Сколько стоит песня - Алла Фёдоровна Бархоленко
Шрифт:
Интервал:
Закладка:
А еще море под ногами, прямо на земле. Когда Колька нашел каменную загогулину и когда мать объяснила, что это остаток древнего моллюска, и когда оказалось, что под его ступней еще три таких же окаменевших жизни, и когда он хотел переступить, и переступить оказалось некуда, так много везде было этих серых завитушек и оранжевых прямых цилиндриков — «чертовых пальцев», и когда ему показалось, что вся масса прибрежных камней, вспомнив свое живое прошлое, начинает шевелиться и уползать из-под ног, и он поднялся на цыпочках, чтобы не раздавить, а потом сделал испуганный прыжок в сторону зеленеющих деревьев, — это тоже было море.
Он долго сидел на привычной, доброй траве, внимая странным особенностям моря. Потом медленно, настороженно, выбирая куда поставить ногу и отодвигая подозрительно живые камни, вернулся к воде. Присел на корточки и, захватив горсть сырого песка, стал сосредоточенно разглядывать каждую песчинку. И оказалось, что то, что он принимал за песок, было множеством мелких-мелких ракушек. Он вытер руки о штаны и опять вернулся на привычную, добрую траву. Морщил лоб, смотрел на серебристую, как рыбья чешуя, рябь моря. У самого горизонта темнели игрушечные катера. Уже больше часа прошло, как Колька у моря, а катера не сдвинулись с места.
— Они что — сломались?
— Они ловят рыбу, — ответила мать.
Колька еще больше наморщил лоб.
Вчера их хозяйка, тетя Нюта, жарила угрей. Угри были длиннющие, больше метра, черные, как сажа, и круглые, как змеи. Их потрошили, а они извивались и дергались. Разрезанные на части, аккуратно уложенные на сковородку, они все еще жили и нарушали порядок, в котором тетя Нюта собиралась их жарить. Тетя Нюта сердилась и шлепала их ложкой.
Крик
Теперь по утрам, презирая домашний умывальник, он убегал к морю. Окунался с головой и возвращался на крутой обрыв — смотреть. Сидел, прислонившись к щербатому стволу старой сосны. Не замечал времени. Растворялся в синеве.
Море всегда было прекрасно. Но в то утро с морем произошло что-то такое, что Кольке и вовсе уже невозможно было смотреть на него, невозможно было стоять, невозможно молчать.

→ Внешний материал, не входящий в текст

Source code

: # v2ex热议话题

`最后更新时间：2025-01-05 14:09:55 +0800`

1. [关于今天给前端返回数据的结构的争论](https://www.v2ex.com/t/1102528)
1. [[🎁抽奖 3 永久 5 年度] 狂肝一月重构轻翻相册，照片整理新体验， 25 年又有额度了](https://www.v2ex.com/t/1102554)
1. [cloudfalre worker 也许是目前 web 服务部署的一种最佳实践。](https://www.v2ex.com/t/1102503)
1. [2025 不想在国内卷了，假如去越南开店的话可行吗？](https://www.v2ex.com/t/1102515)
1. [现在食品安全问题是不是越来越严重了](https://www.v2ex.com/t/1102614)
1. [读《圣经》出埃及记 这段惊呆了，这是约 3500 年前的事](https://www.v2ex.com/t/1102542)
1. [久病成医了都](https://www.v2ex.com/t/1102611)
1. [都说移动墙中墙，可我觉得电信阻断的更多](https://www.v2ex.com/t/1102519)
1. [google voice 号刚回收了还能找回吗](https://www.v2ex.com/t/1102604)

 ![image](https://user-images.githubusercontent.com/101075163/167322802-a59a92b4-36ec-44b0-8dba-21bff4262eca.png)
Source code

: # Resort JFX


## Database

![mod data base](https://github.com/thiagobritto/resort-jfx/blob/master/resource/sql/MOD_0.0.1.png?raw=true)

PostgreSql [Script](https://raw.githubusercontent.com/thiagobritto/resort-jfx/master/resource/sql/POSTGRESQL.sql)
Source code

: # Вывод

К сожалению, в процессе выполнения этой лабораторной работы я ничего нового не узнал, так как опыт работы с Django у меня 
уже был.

Он ветром пронесся по тропинке, врезался в упругую воду, барахтался в ней, хохоча и выкрикивая что-то, потом помчался вдоль прибоя с ликующим:
— А-а-а!..
И не было больше ни моря, ни гальки, ни неба. И его тоже не было. Был только крик, только радость, только свет.
— А-а-а!..
Радость неслась вдоль прибоя, радость летела над морем, радость вонзалась в небо, и шумели светом сосны, и пели светом камни, и рвалась от восторга грудь.
Захлебнулся. Упал. Зарылся лицом в ракушечный песок.
— Я знаю… Я знаю… — шептал он ракушкам и водорослям. — Теперь я знаю…
Когда появились силы встать и идти, он встал и пошел. И когда мать обеспокоенно взглянула на его измученное лицо, он сказал:
— Я знаю.
— Что ты знаешь, дурачок?
— Я знаю, зачем человек.
— Зачем же человек?
— У них нет голоса — для этого.
— У кого нет голоса?
— У камней. У воды. У неба. И они нашли человека — чтобы он говорил.
— О чем?
— Обо всем. О радости. Там везде радость, но они молчат. Они ждут, чтобы кто-то сказал.
— И ты сказал?
— Нет, я только кричал.
Слезы земли
Можно часами сидеть на одном месте и перебирать мокрые камешки. Они разные. Они блестят свежей нежностью красок, а высохнув, — блекнут, становятся неинтересными, как лицо с закрытыми глазами. Тогда Колька подставляет полные пригоршни набегающей волне, и камни разом открывают глаза.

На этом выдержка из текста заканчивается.